In the most recent hour, written by Heather Bellson and directed by Julius Ramsay, the surviving characters sullenly march onward, while absorbing the losses of loved ones and wondering, basically, whether the battle for survival is worth it. Rick (Andrew Lincoln), the show’s narrative (and only occasionally these days, moral) center, even engaged in a rather long soliloquy about the point of it all, making explicit what has always been implied by the title: That it’s those struggling to maintain a semblance of their humanity, not the zombies, who are really the “walking dead.”
“We tell ourselves that we are the walking dead,” Rick intoned, by way of explaining means of coping with their situation.
In some respects, “The Walking Dead” has consistently confounded expectations, creating a series where character-driven soap opera and old-fashioned horror/splatter can walk hand in hand. The latter, alas, is perhaps one reason why the series has labored to earn the sort of awards attention that would justify all those billboards and ads that AMC has placed on its behalf.
The series has also shed major characters in a manner that embraces the notion this organic world is bigger than its component parts, although not all the stragglers, obviously, are created equal.

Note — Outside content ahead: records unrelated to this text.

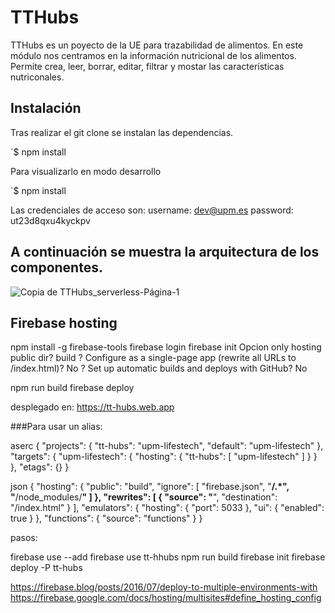 # TTHubs

TTHubs es un poyecto de la UE para trazabilidad de alimentos. En este módulo nos centramos en la información nutricional de los alimentos. Permite crea, leer, borrar, editar, filtrar y mostar las características nutriconales.


## Instalación

Tras realizar el git clone se instalan las dependencias.

`$ npm install 

Para visualizarlo en modo desarrollo

`$ npm install 

Las credenciales de acceso son:
username: dev@upm.es
password: ut23d8qxu4kyckpv


## A continuación se muestra la arquitectura de los componentes.
![Copia de TTHubs_serverless-Página-1](https://user-images.githubusercontent.com/94869452/205166855-459a74dc-6420-482e-b3b3-249700986649.jpg)


## Firebase hosting

npm install -g firebase-tools
firebase login
firebase init
Opcion only hosting 
public dir? build
? Configure as a single-page app (rewrite all URLs to /index.html)? No
? Set up automatic builds and deploys with GitHub? No

npm run build
firebase deploy

desplegado en: https://tt-hubs.web.app

###Para usar un alias: 

aserc
{
  "projects": {
    "tt-hubs": "upm-lifestech",
    "default": "upm-lifestech"
  },
  "targets": {
    "upm-lifestech": {
      "hosting": {
        "tt-hubs": [
          "upm-lifestech"
        ]
      }
    }
  },
  "etags": {}
}

json
{
  "hosting": {
    "public": "build",
    "ignore": [
      "firebase.json",
      "**/.*",
      "**/node_modules/**"
    ]
  },
  "rewrites": [
    {
      "source": "**",
      "destination": "/index.html"
    }
  ],
  "emulators": {
    "hosting": {
      "port": 5033
    },
    "ui": {
      "enabled": true
    }
  },
  "functions": {
    "source": "functions"
  }
}


pasos:

firebase use --add
firebase use tt-hhubs
npm run build
firebase init
firebase deploy -P tt-hubs

https://firebase.blog/posts/2016/07/deploy-to-multiple-environments-with
https://firebase.google.com/docs/hosting/multisites#define_hosting_config


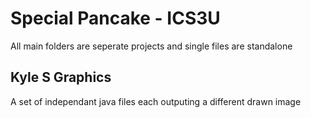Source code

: # Special Pancake - ICS3U

All main folders are seperate projects and single files are standalone

Kyle S Graphics
-
A set of independant java files each outputing a different drawn image
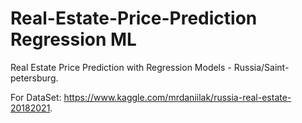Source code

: # Real-Estate-Price-Prediction Regression ML
Real Estate Price Prediction with Regression Models - Russia/Saint-petersburg.

For DataSet: https://www.kaggle.com/mrdaniilak/russia-real-estate-20182021.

Yet even by the program’s standards, these episodes have been particularly somber and philosophical, contemplating grief, death and loss in a more inward-looking way than Rick’s sort-of breakdown in response to the death of his wife Lori. It’s one thing to drill down into the characters, and another to risk turning an episode of a show that features zombies into an Ibsen play.
In the latest Entertainment Weekly (which like most publications, including this one, can’t cover the series enough), showrunner Scott M. Gimple promised that the story “will shift quite a bit. We are going to see a show that in its look and circumstances is very, very different from what we’ve seen.”
Frankly, only a franchise with these kind of stratospheric ratings and this much goodwill with its audience would have the audacity to test the parameters of fans’ patience and loyalty by shifting gears in the manner in which “The Walking Dead” has, and continues to do. (As always, the latest episode ended with a cryptic twist, in the form of a mysterious stranger, designed to whet one’s appetite for what comes next.)
Some “Dead”-heads might relish these variances in tone, while others — as the producers acknowledge — will gripe about the action screeching to a halt. About the only certainty if past performance offers any guide is that next week, they’ll be back for more.
“Some people can’t give up. Like us,” Carol (Melissa McBride), a survivor if there ever was one, said near the outset of the latest hour.
While the episode’s underlying message seemed to be that in spite of all the suffering, where there’s life, there’s hope, the more pragmatic takeaway is that as long as the ratings remain like this, the “Walking Dead” can take chances — and the “walking dead” to which Rick referred should resign themselves to trudging onward.